» WORK ITEM: Determine the count of lines in the data below that include the word "REQUIRED", and give nothing besides it.

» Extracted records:
• • • • •
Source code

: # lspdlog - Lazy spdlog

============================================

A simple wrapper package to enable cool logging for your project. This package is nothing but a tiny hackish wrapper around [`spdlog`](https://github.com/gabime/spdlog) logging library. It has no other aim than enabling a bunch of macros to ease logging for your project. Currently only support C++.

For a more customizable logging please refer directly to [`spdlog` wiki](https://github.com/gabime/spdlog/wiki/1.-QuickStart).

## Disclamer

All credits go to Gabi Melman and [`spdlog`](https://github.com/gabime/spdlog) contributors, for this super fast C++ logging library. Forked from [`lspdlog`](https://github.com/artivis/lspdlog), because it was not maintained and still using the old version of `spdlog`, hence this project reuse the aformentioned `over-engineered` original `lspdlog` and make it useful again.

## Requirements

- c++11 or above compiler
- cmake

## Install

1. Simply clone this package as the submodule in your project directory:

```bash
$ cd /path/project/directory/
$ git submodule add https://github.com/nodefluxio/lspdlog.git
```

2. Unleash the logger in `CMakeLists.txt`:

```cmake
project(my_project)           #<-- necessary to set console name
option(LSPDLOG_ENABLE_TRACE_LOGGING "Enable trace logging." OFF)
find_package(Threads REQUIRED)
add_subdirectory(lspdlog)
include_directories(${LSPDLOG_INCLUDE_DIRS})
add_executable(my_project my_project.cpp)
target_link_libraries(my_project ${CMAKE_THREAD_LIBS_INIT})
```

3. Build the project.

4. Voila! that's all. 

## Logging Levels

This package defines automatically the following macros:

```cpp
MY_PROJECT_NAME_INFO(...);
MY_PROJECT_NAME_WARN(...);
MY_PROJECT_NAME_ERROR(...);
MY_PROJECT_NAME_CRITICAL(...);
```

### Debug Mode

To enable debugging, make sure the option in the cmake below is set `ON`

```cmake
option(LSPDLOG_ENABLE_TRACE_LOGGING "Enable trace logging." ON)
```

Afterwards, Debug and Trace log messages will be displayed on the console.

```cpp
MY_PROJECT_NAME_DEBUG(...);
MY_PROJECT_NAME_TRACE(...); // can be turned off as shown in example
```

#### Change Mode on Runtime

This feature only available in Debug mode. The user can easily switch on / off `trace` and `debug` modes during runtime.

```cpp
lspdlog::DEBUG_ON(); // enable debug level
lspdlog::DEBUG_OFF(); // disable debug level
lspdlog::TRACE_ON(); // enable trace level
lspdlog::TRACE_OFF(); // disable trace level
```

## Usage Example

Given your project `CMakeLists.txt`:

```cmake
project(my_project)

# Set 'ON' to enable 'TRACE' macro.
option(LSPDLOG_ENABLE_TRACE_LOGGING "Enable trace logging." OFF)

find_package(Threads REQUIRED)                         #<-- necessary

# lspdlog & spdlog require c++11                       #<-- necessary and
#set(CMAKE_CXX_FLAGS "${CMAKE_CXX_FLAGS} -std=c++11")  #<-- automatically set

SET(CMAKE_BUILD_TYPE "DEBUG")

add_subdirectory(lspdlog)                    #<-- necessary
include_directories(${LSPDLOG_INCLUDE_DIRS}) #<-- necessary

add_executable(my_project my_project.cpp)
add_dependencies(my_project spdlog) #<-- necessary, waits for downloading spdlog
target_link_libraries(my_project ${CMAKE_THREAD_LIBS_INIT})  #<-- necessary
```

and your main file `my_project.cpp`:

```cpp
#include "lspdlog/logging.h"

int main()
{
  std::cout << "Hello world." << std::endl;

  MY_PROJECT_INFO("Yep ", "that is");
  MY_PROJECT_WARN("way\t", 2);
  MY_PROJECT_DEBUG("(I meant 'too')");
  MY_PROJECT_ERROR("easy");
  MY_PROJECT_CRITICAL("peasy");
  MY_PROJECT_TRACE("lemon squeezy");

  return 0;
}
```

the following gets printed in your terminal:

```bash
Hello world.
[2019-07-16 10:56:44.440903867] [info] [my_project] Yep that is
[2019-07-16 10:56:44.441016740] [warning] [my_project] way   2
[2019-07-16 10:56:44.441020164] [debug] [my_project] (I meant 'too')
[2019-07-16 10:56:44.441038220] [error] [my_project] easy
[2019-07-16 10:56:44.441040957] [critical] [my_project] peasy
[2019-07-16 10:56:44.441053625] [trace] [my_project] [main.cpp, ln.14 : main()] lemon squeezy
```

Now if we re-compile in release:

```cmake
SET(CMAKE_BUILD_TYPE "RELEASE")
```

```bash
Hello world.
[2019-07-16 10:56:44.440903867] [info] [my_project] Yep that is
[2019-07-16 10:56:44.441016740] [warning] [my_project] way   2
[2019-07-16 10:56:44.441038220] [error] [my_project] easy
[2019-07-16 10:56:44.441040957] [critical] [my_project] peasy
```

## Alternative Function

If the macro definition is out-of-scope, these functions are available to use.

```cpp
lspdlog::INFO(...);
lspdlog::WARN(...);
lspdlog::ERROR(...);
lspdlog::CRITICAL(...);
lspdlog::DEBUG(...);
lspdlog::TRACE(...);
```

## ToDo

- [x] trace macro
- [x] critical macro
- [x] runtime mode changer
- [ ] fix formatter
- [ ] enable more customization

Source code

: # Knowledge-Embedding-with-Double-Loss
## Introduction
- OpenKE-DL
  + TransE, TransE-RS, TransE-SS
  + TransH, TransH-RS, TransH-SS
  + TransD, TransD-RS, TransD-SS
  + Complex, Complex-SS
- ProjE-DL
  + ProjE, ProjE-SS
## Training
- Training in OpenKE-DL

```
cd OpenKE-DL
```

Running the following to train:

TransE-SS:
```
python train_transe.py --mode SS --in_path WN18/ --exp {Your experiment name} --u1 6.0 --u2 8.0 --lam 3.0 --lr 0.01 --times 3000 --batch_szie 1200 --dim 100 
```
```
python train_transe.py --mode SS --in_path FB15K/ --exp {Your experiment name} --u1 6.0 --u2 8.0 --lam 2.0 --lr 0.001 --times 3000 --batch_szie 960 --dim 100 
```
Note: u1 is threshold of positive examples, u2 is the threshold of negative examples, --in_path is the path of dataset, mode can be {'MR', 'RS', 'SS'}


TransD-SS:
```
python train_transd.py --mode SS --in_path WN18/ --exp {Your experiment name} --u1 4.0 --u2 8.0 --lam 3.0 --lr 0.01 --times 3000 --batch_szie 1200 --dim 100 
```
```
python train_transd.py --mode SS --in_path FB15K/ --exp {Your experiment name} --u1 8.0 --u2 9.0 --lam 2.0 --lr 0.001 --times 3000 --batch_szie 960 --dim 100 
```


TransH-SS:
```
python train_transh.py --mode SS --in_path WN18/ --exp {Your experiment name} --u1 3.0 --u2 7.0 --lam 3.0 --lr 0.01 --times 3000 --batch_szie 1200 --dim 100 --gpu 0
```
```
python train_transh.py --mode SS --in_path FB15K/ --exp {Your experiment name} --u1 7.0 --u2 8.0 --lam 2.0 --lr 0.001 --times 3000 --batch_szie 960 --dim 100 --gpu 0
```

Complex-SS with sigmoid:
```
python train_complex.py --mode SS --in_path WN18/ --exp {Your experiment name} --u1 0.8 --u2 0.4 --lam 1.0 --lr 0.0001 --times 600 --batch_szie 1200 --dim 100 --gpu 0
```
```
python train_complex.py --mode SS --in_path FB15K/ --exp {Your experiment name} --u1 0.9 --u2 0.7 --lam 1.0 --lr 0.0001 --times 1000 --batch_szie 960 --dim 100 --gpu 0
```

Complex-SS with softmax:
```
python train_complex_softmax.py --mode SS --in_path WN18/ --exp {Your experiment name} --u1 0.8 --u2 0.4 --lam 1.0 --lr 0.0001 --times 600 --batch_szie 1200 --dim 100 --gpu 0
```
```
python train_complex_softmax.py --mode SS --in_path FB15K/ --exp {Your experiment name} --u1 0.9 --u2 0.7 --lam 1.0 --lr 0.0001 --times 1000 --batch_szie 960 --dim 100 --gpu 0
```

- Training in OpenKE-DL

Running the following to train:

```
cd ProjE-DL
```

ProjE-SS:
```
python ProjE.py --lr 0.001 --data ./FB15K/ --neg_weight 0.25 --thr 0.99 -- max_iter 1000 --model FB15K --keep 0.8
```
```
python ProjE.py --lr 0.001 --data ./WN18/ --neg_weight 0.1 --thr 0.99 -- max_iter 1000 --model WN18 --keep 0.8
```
• • • • •
» OUTPUT OF THE EXERCISE: 2